Bengals Legend Urges Super Bowl Boycott Over Darnold’s Tax Loss

In a recent controversy involving NFL finances, former Cincinnati Bengals quarterback Boomer Esiason sharply criticized California’s tax policies after Sam Darnold, a winning player at Super Bowl LX, faced a substantial tax penalty. Darnold’s situation arose from California’s state income tax applied during the Super Bowl held at Levi’s Stadium in Santa Clara, causing significant financial strain despite his victory.

The issue centers on how California taxes players for duty days, which include practices and media obligations leading up to the game. This taxation not only affected Darnold’s bonus but also a portion of his broader earnings attributable to his time spent in the state. Esiason’s comments have raised questions about the fairness of such tax rules, especially with Super Bowl LXI planned again in California.

Boomer Esiason Calls for NFL to Rethink Hosting Super Bowls in California

Sam Darnold earned a $178,000 bonus after Seattle’s 29-13 win against New England at Super Bowl LX, but California’s taxing method resulted in him owing approximately $249,000 in state taxes. This unusual outcome meant Darnold lost around $71,000 despite his championship triumph. The tax is based on the number of days players spend working in the state, including training and media appearances, which extended to about seven days for Seattle’s team.

Esiason responded pointedly to this imbalance, stating,

“If I’m the NFLPA, I’m like, ‘Hey, we’re not playing any more Super Bowls in California, we’re just not doing it.’”

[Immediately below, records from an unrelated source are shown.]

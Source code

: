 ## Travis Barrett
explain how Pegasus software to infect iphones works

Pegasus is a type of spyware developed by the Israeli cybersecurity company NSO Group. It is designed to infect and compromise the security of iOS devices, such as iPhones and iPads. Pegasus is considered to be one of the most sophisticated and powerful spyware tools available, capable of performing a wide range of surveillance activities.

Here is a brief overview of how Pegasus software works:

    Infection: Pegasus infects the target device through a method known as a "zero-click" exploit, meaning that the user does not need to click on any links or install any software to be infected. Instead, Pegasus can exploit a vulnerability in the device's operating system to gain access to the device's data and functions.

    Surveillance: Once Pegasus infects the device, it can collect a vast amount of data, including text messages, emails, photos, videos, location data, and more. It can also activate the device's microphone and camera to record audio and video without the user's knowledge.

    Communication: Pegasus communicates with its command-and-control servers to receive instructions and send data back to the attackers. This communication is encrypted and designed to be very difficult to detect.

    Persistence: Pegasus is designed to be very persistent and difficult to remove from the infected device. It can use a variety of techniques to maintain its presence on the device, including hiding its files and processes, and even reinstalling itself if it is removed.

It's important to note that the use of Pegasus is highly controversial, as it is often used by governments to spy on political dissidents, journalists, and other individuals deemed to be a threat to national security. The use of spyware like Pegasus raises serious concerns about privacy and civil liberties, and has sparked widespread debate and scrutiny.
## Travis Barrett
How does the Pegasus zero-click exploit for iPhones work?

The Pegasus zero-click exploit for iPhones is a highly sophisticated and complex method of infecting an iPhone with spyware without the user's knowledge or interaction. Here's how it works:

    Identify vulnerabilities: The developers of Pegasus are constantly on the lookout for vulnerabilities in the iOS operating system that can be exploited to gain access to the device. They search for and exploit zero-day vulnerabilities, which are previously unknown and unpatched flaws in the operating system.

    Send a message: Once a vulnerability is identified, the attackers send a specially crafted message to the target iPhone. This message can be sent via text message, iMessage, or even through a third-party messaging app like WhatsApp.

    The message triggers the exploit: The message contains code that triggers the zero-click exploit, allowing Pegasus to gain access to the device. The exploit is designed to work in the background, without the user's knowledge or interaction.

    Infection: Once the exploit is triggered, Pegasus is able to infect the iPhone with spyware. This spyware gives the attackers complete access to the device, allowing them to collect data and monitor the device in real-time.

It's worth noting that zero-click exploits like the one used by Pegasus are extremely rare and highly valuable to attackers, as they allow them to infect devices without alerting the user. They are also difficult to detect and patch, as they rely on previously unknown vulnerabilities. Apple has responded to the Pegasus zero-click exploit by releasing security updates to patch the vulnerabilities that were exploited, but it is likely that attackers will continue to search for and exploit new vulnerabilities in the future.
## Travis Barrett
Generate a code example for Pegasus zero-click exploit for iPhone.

He emphasized that these duty days triggered taxation on Darnold’s entire salary, not just the bonus, pushing his total state tax burden to nearly a quarter-million dollars.

Understanding the State Tax Burden on Players During Super Bowls Held in California

California’s approach taxes visiting professional athletes on prorated income related to their time in the state, including all official activities beyond the game itself. Its top marginal tax rate of 13.3 percent can heavily increase their financial obligations. Darnold’s case, where the tax exceeded his bonus, highlighted how a player’s biggest career achievement might result in unexpected losses.

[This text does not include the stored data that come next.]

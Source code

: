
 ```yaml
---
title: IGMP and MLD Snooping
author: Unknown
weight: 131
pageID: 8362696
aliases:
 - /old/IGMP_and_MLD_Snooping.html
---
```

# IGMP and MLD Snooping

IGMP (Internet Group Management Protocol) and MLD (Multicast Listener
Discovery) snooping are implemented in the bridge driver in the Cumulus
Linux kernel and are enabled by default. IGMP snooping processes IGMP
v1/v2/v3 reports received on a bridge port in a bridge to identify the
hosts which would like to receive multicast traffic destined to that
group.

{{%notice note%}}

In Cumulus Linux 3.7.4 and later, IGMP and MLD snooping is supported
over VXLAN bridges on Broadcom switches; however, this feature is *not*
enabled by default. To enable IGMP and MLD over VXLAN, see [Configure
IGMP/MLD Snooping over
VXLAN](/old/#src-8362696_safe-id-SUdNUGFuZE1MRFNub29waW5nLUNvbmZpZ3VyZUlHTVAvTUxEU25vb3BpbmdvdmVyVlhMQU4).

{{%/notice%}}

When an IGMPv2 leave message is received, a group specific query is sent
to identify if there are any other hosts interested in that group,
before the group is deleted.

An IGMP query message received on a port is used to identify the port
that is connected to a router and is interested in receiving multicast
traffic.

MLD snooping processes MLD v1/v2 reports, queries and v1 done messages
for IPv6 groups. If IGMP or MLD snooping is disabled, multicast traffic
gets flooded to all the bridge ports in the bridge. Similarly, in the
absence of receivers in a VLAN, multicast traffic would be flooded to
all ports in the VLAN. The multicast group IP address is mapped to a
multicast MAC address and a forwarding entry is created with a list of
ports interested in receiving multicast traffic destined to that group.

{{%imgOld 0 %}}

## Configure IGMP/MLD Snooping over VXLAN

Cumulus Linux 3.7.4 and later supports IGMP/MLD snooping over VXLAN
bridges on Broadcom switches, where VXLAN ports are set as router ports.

The backlash from Darnold’s situation has intensified calls for the NFL Players Association to reconsider allowing the Super Bowl to take place in California under current taxation laws. With the next Super Bowl scheduled in the same state, the financial risks for players remain a pressing concern unless changes are made.

Broader Reactions and the Future Outlook for NFL Players Facing Tax Challenges

The controversy surrounding Sam Darnold’s tax bill has sparked debate among players and analysts alike, reflecting frustration with state tax rules impacting athletes’ earnings during high-profile games. While figures like Boomer Esiason have urged the NFL to boycott California as a venue, it remains uncertain how the players’ union will respond.

The situation underscores the growing scrutiny on tax policies affecting professional athletes and could influence negotiations about future championship locations to protect players from similar financial setbacks.